Each line from the line that includes "- idna [required: >=2.5,<4, installed: 3.10]" through the end of the material below must be transcribed exactly, with no other lines.

########################################

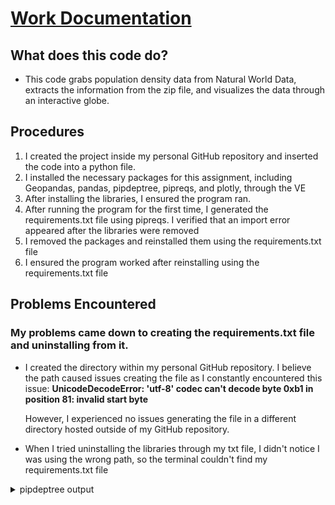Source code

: # <u>Work Documentation</u>

## What does this code do?
- This code grabs population density data from Natural World Data, extracts the information from the zip file, and visualizes 
the data through an interactive globe.

## Procedures
1. I created the project inside my personal GitHub repository and inserted the code into a python file.
2. I installed the necessary packages for this assignment, including Geopandas, pandas, pipdeptree, pipreqs, and plotly, 
through the VE
3. After installing the libraries, I ensured the program ran.
4. After running the program for the first time, I generated the requirements.txt file using pipreqs. I verified that an import error appeared after the libraries were removed
5. I removed the packages and reinstalled them using the requirements.txt file
6. I ensured the program worked after reinstalling using the requirements.txt file

## Problems Encountered
### My problems came down to creating the requirements.txt file and uninstalling from it.

- I created the directory within my personal GitHub repository. I believe the path caused issues creating
the file as I constantly encountered this issue: **UnicodeDecodeError: 'utf-8' codec can't decode byte 0xb1 in position 81: invalid start byte** 

    However, I experienced no issues generating the file in a different directory hosted outside of my GitHub repository.
- When I tried uninstalling the libraries through my txt file, I didn't notice I was using the wrong path, so the terminal
couldn't find my requirements.txt file

<details>
geopandas==1.0.1
  - numpy [required: >=1.22, installed: 2.2.3]
  - packaging [required: Any, installed: 24.2]
  - pandas [required: >=1.4.0, installed: 2.2.3]
    - numpy [required: >=1.26.0, installed: 2.2.3]
    - python-dateutil [required: >=2.8.2, installed: 2.9.0.post0]
      - six [required: >=1.5, installed: 1.17.0]
    - pytz [required: >=2020.1, installed: 2025.1]
    - tzdata [required: >=2022.7, installed: 2025.1]
  - pyogrio [required: >=0.7.2, installed: 0.10.0]
    - certifi [required: Any, installed: 2025.1.31]
    - numpy [required: Any, installed: 2.2.3]
    - packaging [required: Any, installed: 24.2]
  - pyproj [required: >=3.3.0, installed: 3.7.1]
    - certifi [required: Any, installed: 2025.1.31]
  - shapely [required: >=2.0.0, installed: 2.0.7]
    - numpy [required: >=1.14,<3, installed: 2.2.3]
pipdeptree==2.25.0
  - packaging [required: >=24.1, installed: 24.2]
  - pip [required: >=24.2, installed: 25.0.1]
pipreqs==0.5.0
  - docopt [required: ==0.6.2, installed: 0.6.2]
  - ipython [required: ==8.12.3, installed: 8.12.3]
    - backcall [required: Any, installed: 0.2.0]
    - colorama [required: Any, installed: 0.4.6]
    - decorator [required: Any, installed: 5.2.0]
    - jedi [required: >=0.16, installed: 0.19.2]
      - parso [required: >=0.8.4,<0.9.0, installed: 0.8.4]
    - matplotlib-inline [required: Any, installed: 0.1.7]
      - traitlets [required: Any, installed: 5.14.3]
    - pickleshare [required: Any, installed: 0.7.5]
    - prompt_toolkit [required: >=3.0.30,<3.1.0,!=3.0.37, installed: 3.0.50]
      - wcwidth [required: Any, installed: 0.2.13]
    - Pygments [required: >=2.4.0, installed: 2.19.1]
    - stack-data [required: Any, installed: 0.6.3]
      - asttokens [required: >=2.1.0, installed: 3.0.0]
      - executing [required: >=1.2.0, installed: 2.2.0]
      - pure_eval [required: Any, installed: 0.2.3]
    - traitlets [required: >=5, installed: 5.14.3]
  - nbconvert [required: >=7.11.0,<8.0.0, installed: 7.16.6]
    - beautifulsoup4 [required: Any, installed: 4.13.3]
      - soupsieve [required: >1.2, installed: 2.6]
      - typing_extensions [required: >=4.0.0, installed: 4.12.2]
    - bleach [required: !=5.0.0, installed: 6.2.0]
      - webencodings [required: Any, installed: 0.5.1]
    - defusedxml [required: Any, installed: 0.7.1]
    - Jinja2 [required: >=3.0, installed: 3.1.5]
      - MarkupSafe [required: >=2.0, installed: 3.0.2]
    - jupyter_core [required: >=4.7, installed: 5.7.2]
      - platformdirs [required: >=2.5, installed: 4.3.6]
      - pywin32 [required: >=300, installed: 308]
      - traitlets [required: >=5.3, installed: 5.14.3]
    - jupyterlab_pygments [required: Any, installed: 0.3.0]
    - MarkupSafe [required: >=2.0, installed: 3.0.2]
    - mistune [required: >=2.0.3,<4, installed: 3.1.2]
    - nbclient [required: >=0.5.0, installed: 0.10.2]
      - jupyter_client [required: >=6.1.12, installed: 8.6.3]
        - jupyter_core [required: >=4.12,!=5.0.*, installed: 5.7.2]
          - platformdirs [required: >=2.5, installed: 4.3.6]
          - pywin32 [required: >=300, installed: 308]
          - traitlets [required: >=5.3, installed: 5.14.3]
        - python-dateutil [required: >=2.8.2, installed: 2.9.0.post0]
          - six [required: >=1.5, installed: 1.17.0]
        - pyzmq [required: >=23.0, installed: 26.2.1]
        - tornado [required: >=6.2, installed: 6.4.2]
        - traitlets [required: >=5.3, installed: 5.14.3]
      - jupyter_core [required: >=4.12,!=5.0.*, installed: 5.7.2]
        - platformdirs [required: >=2.5, installed: 4.3.6]
        - pywin32 [required: >=300, installed: 308]
        - traitlets [required: >=5.3, installed: 5.14.3]
      - nbformat [required: >=5.1, installed: 5.10.4]
        - fastjsonschema [required: >=2.15, installed: 2.21.1]
        - jsonschema [required: >=2.6, installed: 4.23.0]
          - attrs [required: >=22.2.0, installed: 25.1.0]
          - jsonschema-specifications [required: >=2023.03.6, installed: 2024.10.1]
            - referencing [required: >=0.31.0, installed: 0.36.2]
              - attrs [required: >=22.2.0, installed: 25.1.0]
              - rpds-py [required: >=0.7.0, installed: 0.23.1]
              - typing_extensions [required: >=4.4.0, installed: 4.12.2]
          - referencing [required: >=0.28.4, installed: 0.36.2]
            - attrs [required: >=22.2.0, installed: 25.1.0]
            - rpds-py [required: >=0.7.0, installed: 0.23.1]
            - typing_extensions [required: >=4.4.0, installed: 4.12.2]
          - rpds-py [required: >=0.7.1, installed: 0.23.1]
        - jupyter_core [required: >=4.12,!=5.0.*, installed: 5.7.2]
          - platformdirs [required: >=2.5, installed: 4.3.6]
          - pywin32 [required: >=300, installed: 308]
          - traitlets [required: >=5.3, installed: 5.14.3]
        - traitlets [required: >=5.1, installed: 5.14.3]
      - traitlets [required: >=5.4, installed: 5.14.3]
    - nbformat [required: >=5.7, installed: 5.10.4]
      - fastjsonschema [required: >=2.15, installed: 2.21.1]
      - jsonschema [required: >=2.6, installed: 4.23.0]
        - attrs [required: >=22.2.0, installed: 25.1.0]
        - jsonschema-specifications [required: >=2023.03.6, installed: 2024.10.1]
          - referencing [required: >=0.31.0, installed: 0.36.2]
            - attrs [required: >=22.2.0, installed: 25.1.0]
            - rpds-py [required: >=0.7.0, installed: 0.23.1]
            - typing_extensions [required: >=4.4.0, installed: 4.12.2]
        - referencing [required: >=0.28.4, installed: 0.36.2]
          - attrs [required: >=22.2.0, installed: 25.1.0]
          - rpds-py [required: >=0.7.0, installed: 0.23.1]
          - typing_extensions [required: >=4.4.0, installed: 4.12.2]
        - rpds-py [required: >=0.7.1, installed: 0.23.1]
      - jupyter_core [required: >=4.12,!=5.0.*, installed: 5.7.2]
        - platformdirs [required: >=2.5, installed: 4.3.6]
        - pywin32 [required: >=300, installed: 308]
        - traitlets [required: >=5.3, installed: 5.14.3]
      - traitlets [required: >=5.1, installed: 5.14.3]
    - packaging [required: Any, installed: 24.2]
    - pandocfilters [required: >=1.4.1, installed: 1.5.1]
    - Pygments [required: >=2.4.1, installed: 2.19.1]
    - traitlets [required: >=5.1, installed: 5.14.3]
  - yarg [required: ==0.1.9, installed: 0.1.9]
    - requests [required: Any, installed: 2.32.3]
      - certifi [required: >=2017.4.17, installed: 2025.1.31]
      - charset-normalizer [required: >=2,<4, installed: 3.4.1]
      - idna [required: >=2.5,<4, installed: 3.10]
      - urllib3 [required: >=1.21.1,<3, installed: 2.3.0]
plotly==6.0.0
  - narwhals [required: >=1.15.1, installed: 1.27.1]
  - packaging [required: Any, installed: 24.2]
tinycss2==1.4.0
  - webencodings [required: >=0.4, installed: 0.5.1]

<summary>
pipdeptree output
</summary>
</details>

########################################

#### [Result below]
      - idna [required: >=2.5,<4, installed: 3.10]
      - urllib3 [required: >=1.21.1,<3, installed: 2.3.0]
plotly==6.0.0
  - narwhals [required: >=1.15.1, installed: 1.27.1]
  - packaging [required: Any, installed: 24.2]
tinycss2==1.4.0
  - webencodings [required: >=0.4, installed: 0.5.1]

<summary>
pipdeptree output
</summary>
</details>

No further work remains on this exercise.